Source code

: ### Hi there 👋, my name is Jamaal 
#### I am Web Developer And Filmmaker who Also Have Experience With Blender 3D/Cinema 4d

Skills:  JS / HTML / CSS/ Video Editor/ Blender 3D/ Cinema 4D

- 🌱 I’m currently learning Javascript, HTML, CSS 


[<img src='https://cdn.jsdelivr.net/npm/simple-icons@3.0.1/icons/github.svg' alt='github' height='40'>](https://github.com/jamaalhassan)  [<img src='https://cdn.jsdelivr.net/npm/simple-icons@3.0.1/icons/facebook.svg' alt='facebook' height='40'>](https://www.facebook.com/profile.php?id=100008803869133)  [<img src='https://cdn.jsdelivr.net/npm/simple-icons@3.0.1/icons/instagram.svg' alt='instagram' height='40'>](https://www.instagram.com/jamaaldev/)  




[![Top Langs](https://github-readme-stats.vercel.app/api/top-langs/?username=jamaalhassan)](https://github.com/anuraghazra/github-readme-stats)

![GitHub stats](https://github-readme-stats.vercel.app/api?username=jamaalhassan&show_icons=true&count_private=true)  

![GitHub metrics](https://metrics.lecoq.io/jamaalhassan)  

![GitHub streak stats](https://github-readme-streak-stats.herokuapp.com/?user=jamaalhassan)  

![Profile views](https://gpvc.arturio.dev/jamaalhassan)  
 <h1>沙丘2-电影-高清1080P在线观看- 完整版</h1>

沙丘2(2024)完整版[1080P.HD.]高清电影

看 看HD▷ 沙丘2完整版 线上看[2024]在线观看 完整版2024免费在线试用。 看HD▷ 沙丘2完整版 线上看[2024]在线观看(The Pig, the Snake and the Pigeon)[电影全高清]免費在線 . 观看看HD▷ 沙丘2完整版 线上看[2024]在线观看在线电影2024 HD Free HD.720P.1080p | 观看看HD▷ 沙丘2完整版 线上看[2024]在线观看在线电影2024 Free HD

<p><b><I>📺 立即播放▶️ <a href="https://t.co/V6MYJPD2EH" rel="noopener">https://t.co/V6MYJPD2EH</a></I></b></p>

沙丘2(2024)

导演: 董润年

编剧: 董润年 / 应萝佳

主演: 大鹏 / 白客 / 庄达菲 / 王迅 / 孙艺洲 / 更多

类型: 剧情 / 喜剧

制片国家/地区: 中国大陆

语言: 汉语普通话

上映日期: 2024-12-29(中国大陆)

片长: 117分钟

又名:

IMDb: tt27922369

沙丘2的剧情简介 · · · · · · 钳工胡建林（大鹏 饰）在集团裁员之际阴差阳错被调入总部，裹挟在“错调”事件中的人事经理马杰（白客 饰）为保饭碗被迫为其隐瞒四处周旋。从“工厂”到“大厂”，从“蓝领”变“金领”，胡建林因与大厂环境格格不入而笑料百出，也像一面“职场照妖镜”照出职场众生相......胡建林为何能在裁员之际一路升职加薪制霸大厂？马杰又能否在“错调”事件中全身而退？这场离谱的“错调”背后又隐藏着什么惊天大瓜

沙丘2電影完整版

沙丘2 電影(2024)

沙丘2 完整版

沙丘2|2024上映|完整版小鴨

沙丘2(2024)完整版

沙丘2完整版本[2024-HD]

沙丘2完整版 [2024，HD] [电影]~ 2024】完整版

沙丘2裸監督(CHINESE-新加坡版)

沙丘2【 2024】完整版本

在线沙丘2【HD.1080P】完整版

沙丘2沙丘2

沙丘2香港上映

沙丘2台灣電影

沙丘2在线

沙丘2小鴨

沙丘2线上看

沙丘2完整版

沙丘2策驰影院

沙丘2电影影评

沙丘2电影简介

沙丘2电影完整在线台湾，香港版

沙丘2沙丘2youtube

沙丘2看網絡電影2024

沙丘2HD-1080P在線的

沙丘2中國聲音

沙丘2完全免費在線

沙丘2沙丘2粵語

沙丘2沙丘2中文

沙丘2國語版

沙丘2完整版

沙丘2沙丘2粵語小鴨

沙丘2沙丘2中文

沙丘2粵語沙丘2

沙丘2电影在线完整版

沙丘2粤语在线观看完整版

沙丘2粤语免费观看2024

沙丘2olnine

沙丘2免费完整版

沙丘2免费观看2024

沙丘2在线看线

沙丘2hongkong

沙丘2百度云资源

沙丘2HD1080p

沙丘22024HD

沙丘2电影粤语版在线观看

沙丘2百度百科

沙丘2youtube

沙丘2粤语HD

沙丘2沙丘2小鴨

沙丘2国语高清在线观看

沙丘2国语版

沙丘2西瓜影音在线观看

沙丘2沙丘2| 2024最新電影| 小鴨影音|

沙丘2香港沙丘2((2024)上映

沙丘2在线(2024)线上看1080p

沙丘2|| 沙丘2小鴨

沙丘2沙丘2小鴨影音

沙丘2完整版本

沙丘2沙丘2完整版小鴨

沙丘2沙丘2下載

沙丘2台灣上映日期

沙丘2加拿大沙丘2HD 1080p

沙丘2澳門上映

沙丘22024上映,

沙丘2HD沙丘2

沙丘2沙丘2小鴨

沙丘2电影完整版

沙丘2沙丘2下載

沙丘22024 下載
※ ※ ※
▶ _Work order_: Each line that holds the string "vercel" is to be copied from the entries above.

▶ _The completed task_:
[![Top Langs](https://github-readme-stats.vercel.app/api/top-langs/?username=jamaalhassan)](https://github.com/anuraghazra/github-readme-stats)
![GitHub stats](https://github-readme-stats.vercel.app/api?username=jamaalhassan&show_icons=true&count_private=true)  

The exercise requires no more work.